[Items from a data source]
"""
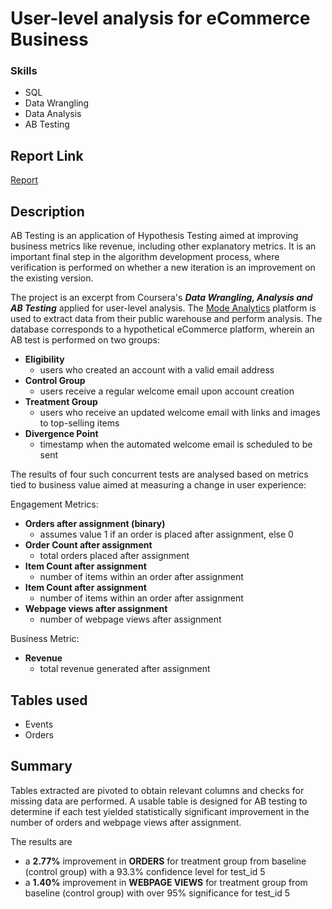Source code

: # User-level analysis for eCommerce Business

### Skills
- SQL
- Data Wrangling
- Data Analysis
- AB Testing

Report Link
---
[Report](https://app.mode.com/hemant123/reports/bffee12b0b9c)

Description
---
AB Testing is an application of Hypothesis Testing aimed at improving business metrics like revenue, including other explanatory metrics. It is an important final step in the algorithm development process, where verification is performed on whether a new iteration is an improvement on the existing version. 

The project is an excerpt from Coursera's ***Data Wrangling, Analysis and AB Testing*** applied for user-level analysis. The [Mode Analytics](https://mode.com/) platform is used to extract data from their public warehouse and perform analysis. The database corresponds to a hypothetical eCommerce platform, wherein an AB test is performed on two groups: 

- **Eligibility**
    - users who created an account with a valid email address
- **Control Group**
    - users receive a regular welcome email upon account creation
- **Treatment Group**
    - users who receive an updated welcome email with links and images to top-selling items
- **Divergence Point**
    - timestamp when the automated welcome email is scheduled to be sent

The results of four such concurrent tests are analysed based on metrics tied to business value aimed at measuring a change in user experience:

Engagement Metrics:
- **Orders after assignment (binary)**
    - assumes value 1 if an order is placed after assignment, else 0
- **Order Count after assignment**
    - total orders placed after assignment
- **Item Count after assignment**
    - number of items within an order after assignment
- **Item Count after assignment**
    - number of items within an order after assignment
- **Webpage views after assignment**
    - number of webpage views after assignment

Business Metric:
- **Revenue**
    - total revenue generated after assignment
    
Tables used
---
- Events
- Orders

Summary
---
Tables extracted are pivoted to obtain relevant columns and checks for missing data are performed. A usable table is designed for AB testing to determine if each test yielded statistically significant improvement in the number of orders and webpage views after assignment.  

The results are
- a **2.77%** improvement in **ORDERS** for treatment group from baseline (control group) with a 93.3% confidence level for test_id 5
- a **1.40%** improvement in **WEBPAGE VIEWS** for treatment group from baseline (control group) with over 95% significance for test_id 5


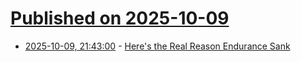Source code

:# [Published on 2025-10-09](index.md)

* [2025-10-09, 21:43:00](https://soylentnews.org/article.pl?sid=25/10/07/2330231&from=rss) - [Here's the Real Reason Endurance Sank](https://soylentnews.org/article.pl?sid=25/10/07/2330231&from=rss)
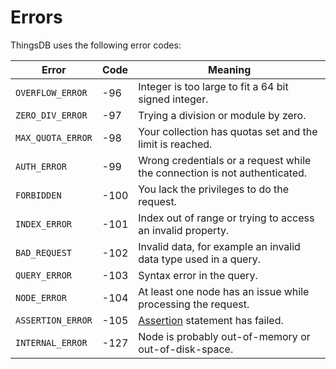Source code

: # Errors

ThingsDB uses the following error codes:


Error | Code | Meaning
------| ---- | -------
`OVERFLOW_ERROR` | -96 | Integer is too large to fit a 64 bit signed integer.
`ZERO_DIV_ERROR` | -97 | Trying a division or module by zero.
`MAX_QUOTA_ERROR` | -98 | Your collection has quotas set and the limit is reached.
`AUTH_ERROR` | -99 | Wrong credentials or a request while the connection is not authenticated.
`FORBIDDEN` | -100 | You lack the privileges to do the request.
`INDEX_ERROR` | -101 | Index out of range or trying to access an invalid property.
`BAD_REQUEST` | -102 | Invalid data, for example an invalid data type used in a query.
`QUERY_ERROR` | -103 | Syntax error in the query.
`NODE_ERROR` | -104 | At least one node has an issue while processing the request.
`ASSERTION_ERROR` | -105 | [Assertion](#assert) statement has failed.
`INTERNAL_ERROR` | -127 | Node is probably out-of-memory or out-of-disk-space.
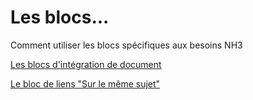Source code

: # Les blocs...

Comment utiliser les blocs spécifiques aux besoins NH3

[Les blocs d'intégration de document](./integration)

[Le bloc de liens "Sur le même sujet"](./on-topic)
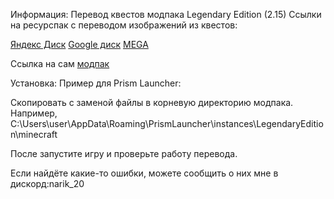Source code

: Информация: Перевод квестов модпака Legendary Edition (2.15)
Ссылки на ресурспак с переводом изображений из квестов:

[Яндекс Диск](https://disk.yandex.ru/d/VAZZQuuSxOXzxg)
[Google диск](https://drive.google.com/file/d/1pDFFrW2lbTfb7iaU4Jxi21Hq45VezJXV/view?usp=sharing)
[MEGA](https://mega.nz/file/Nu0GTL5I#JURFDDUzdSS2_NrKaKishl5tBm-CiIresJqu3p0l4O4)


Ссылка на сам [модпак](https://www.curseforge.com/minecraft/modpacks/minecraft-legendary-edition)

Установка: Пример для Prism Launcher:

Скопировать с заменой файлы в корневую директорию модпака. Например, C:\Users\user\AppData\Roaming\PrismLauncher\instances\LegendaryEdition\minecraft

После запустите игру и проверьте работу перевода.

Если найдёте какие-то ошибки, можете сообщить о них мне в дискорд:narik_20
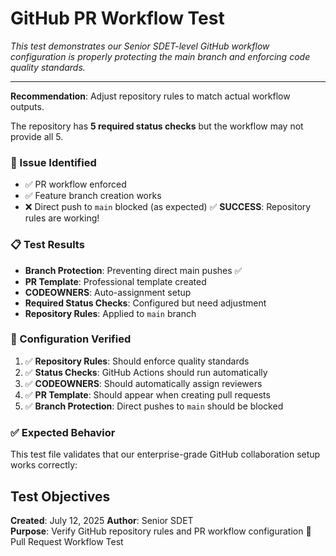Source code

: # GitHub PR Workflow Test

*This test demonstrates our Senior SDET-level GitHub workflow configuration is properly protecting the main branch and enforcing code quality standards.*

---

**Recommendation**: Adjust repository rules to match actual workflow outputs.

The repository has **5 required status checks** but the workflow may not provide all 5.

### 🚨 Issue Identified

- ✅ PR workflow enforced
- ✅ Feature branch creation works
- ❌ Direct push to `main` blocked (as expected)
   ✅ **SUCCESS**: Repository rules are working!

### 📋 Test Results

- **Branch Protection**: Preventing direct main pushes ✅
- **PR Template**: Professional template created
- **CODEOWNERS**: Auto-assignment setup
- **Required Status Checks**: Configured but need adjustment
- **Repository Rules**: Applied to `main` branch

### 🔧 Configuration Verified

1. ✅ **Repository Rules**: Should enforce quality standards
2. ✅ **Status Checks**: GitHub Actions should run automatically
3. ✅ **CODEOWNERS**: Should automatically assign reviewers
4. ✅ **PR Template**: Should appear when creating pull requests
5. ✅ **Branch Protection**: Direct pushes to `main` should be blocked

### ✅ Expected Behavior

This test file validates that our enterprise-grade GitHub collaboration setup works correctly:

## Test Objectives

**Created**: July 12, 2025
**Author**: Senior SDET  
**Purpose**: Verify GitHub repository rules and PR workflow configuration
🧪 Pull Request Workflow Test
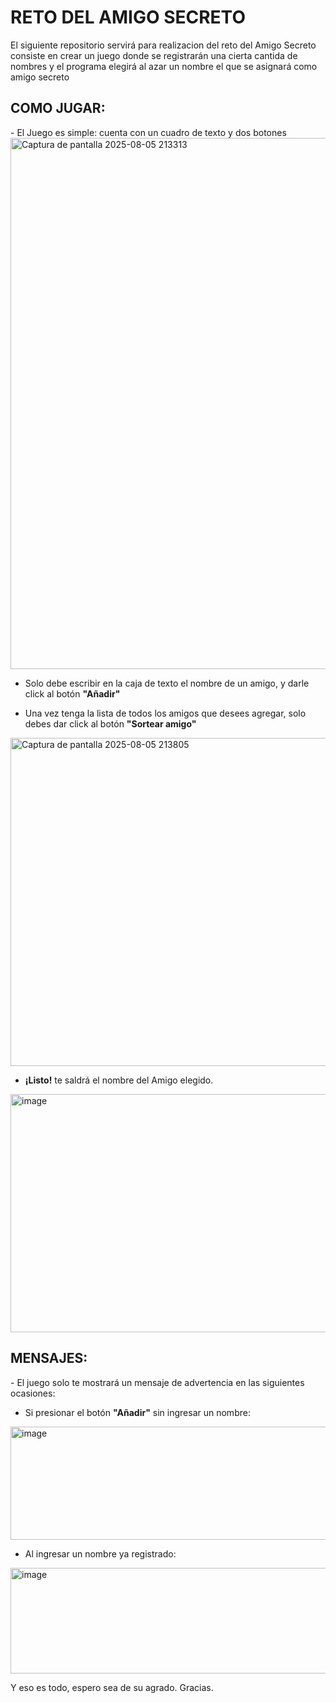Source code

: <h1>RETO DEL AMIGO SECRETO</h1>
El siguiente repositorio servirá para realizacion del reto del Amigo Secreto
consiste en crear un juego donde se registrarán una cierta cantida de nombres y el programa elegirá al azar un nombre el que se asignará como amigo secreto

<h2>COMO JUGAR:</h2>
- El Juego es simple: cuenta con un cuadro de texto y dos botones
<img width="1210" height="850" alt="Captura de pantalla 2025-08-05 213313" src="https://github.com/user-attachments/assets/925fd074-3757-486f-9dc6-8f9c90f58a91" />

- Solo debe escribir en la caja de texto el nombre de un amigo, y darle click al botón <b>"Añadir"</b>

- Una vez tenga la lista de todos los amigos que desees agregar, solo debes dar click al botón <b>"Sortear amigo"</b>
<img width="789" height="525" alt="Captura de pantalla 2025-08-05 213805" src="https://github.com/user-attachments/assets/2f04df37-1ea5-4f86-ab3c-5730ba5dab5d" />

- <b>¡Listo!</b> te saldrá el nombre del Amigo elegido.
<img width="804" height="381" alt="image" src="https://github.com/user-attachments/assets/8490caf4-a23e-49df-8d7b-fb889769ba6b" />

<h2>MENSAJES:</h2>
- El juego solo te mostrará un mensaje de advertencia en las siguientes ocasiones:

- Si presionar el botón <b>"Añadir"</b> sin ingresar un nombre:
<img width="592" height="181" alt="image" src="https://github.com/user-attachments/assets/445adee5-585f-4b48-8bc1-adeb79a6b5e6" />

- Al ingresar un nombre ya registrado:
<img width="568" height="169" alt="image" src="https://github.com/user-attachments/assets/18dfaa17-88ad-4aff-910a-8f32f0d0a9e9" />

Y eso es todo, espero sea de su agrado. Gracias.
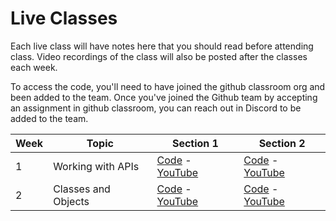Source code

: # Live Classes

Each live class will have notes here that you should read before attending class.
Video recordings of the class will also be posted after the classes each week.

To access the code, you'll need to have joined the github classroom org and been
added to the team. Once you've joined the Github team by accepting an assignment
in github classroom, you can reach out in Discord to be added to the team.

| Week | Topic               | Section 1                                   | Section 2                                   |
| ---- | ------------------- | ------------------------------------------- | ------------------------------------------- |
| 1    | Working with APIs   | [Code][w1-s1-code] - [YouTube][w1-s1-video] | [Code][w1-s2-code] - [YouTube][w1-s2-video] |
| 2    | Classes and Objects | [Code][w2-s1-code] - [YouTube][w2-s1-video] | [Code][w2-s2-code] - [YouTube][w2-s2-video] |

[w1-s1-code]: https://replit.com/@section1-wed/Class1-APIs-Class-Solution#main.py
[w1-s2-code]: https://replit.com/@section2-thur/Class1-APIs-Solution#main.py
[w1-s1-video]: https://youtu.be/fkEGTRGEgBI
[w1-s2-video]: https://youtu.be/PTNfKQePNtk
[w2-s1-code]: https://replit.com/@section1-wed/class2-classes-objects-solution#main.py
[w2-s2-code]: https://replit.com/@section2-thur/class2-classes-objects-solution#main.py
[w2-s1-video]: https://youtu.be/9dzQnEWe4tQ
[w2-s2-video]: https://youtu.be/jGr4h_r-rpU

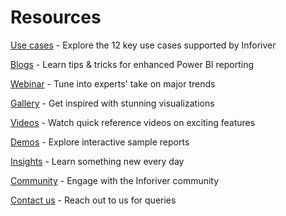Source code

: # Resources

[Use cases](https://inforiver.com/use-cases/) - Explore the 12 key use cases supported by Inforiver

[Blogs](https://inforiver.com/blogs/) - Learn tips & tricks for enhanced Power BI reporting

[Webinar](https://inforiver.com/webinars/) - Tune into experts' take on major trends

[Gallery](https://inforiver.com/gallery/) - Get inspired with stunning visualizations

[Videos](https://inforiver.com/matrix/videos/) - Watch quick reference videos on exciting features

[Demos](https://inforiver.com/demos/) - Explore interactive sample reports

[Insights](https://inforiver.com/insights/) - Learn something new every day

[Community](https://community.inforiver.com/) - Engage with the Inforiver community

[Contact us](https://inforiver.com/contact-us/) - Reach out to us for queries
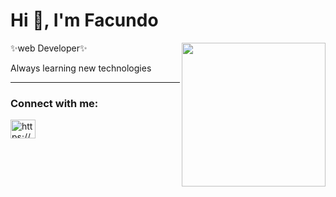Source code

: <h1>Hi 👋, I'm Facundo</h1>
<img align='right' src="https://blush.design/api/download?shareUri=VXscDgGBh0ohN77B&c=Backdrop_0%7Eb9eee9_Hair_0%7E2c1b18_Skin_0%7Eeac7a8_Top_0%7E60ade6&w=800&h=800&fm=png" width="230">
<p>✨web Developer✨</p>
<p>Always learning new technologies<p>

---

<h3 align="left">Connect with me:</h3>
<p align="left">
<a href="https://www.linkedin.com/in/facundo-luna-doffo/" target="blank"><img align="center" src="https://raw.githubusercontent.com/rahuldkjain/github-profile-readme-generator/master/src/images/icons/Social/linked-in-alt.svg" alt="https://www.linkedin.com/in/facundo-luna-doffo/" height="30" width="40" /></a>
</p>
"""
With "will" as the string to match, show every line of the entries above that has it.

» Your response
Each live class will have notes here that you should read before attending class.
Video recordings of the class will also be posted after the classes each week.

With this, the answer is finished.